Hydrohalogenation

A hydrohalogenation reaction is the electrophilic addition of hydrogen halides like hydrogen chloride or hydrogen bromide to alkenes to yield the corresponding haloalkanes.[1][2][3]

Hydrogen bromide addition to an alkene

If the two carbon atoms at the double bond are linked to a different number of hydrogen atoms, the halogen is found preferentially at the carbon with fewer hydrogen substituents, an observation known as Markovnikov's rule. This is due to the abstraction of a hydrogen atom by the alkene from the hydrogen halide (HX) to form the most stable carbocation (relative stability: 3°>2°>1°>methyl), as well as generating a halogen anion.

A simple example of a hydrochlorination is that of indene with hydrogen chloride gas (no solvent):[4]

hydrochlorination of indene

Alkynes also undergo hydrohalogenation reactions. Depending on the exact substrate, alkyne hydrohalogenation can proceed though a concerted protonation/nucleophilic attack (AdE3) or stepwise by first protonating the alkyne to form a vinyl cation, followed by attack of HX/X to give the product (AdE2) (see electrophile for arrow pushing).[5] As in the case of alkenes, the regioselectivity is determined by the relative ability of the carbon atoms to stabilize positive charge (either a partial charge in the case of a concerted transition state or a full formal charge for a discrete vinyl cation). Depending on reaction conditions, the main product could be this initially formed alkenyl halide, or the product of twice hydrohalogenation to form a dihaloalkane.
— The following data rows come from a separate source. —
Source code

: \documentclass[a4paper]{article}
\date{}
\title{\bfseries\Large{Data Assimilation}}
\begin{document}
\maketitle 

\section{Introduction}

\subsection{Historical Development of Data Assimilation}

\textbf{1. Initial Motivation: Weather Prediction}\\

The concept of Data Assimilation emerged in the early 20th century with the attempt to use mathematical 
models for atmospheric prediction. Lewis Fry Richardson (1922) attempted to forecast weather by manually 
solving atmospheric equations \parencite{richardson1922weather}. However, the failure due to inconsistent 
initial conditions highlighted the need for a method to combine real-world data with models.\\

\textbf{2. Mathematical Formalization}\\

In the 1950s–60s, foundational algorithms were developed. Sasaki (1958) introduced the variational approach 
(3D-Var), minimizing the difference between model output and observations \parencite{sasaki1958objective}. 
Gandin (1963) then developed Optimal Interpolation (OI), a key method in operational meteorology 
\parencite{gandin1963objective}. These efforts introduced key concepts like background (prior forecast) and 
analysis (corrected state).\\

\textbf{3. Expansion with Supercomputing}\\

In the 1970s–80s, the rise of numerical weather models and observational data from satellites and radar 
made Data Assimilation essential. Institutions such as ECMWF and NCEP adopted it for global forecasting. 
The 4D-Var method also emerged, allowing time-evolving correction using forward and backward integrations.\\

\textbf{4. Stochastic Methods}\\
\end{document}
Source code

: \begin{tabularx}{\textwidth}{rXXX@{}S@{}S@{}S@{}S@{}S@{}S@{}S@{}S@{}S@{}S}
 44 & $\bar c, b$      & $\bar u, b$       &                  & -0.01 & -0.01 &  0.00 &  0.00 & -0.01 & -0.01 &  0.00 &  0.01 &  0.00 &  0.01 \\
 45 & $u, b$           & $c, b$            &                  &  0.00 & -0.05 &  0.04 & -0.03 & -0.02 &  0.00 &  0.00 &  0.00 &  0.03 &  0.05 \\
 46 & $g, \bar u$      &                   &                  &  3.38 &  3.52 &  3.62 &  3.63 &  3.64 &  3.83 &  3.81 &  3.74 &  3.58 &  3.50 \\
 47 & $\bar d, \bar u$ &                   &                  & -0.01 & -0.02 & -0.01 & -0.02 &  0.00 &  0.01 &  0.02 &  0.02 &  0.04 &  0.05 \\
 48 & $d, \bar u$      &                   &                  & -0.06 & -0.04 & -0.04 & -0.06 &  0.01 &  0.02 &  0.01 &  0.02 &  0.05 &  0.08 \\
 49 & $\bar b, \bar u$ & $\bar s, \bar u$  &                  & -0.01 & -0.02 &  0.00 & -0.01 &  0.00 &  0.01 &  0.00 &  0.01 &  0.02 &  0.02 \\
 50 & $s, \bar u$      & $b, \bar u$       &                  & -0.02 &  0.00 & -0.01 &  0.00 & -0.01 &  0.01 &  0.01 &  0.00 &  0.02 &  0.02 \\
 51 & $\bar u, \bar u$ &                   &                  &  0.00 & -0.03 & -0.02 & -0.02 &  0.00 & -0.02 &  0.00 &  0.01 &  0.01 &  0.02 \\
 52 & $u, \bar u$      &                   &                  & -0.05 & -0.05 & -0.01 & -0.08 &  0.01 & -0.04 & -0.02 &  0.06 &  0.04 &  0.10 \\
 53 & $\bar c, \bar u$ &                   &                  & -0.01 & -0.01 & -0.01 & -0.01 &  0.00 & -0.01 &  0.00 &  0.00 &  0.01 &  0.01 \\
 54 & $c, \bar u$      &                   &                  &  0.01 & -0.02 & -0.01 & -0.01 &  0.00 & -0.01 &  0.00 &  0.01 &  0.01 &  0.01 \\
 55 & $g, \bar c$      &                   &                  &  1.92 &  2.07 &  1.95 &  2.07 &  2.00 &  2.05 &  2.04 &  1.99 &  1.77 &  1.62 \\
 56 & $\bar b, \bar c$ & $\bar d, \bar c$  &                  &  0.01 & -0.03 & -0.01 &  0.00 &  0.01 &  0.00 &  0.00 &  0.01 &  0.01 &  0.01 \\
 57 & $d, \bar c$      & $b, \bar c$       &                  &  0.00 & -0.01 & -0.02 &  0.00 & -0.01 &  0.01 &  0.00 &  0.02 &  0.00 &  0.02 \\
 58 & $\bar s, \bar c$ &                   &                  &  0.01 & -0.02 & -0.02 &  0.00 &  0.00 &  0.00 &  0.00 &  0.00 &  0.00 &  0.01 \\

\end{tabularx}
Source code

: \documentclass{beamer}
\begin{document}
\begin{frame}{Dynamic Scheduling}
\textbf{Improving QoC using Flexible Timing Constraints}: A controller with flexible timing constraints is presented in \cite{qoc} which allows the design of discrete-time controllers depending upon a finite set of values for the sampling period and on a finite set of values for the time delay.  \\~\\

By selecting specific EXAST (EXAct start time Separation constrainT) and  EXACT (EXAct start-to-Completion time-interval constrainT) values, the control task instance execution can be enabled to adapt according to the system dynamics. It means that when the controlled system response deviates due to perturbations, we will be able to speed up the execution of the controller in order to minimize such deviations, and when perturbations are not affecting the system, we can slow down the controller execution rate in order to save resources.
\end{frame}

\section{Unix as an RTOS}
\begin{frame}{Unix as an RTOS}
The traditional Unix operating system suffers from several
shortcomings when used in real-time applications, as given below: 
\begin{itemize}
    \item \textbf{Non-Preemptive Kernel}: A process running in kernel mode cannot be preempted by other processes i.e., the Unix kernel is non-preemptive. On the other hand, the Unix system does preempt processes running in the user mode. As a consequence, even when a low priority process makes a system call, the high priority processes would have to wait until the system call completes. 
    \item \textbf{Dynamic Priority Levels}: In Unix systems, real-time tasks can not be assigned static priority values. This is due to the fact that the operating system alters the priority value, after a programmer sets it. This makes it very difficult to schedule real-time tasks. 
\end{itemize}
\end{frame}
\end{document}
In most cases, the main regioisomer formed is the gem-dihaloalkane.[6] This regioselectivity is rationalized by the resonance stabilization of a neighboring carbocation by a lone pair on the initially installed halogen. Depending on relative rates of the two steps, it may be difficult to stop at the first stage, and often, mixtures of the mono and bis hydrohalogenation products are obtained.

Hydrohalogenation of alkynes

Anti-Markovnikov addition

In the presence of peroxides, HBr adds to a given alkene in an anti-Markovnikov addition fashion.[7] This regiochemistry follows from the reaction mechanism, which favors formation of the most stable carbon radical intermediate (relative stability: 3° > 2° > 1°> methyl). The mechanism for this reaction is similar to a chain reaction such as free radical halogenation in which the peroxide promotes the formation of the bromide radical. Therefore, in the presence of peroxides, HBr adds so that the bromine atom is added to the carbon bearing the most numerous hydrogen substituents and hydrogen atoms will add to carbons bearing fewest hydrogen substituents. However, this process is restricted to addition of HBr.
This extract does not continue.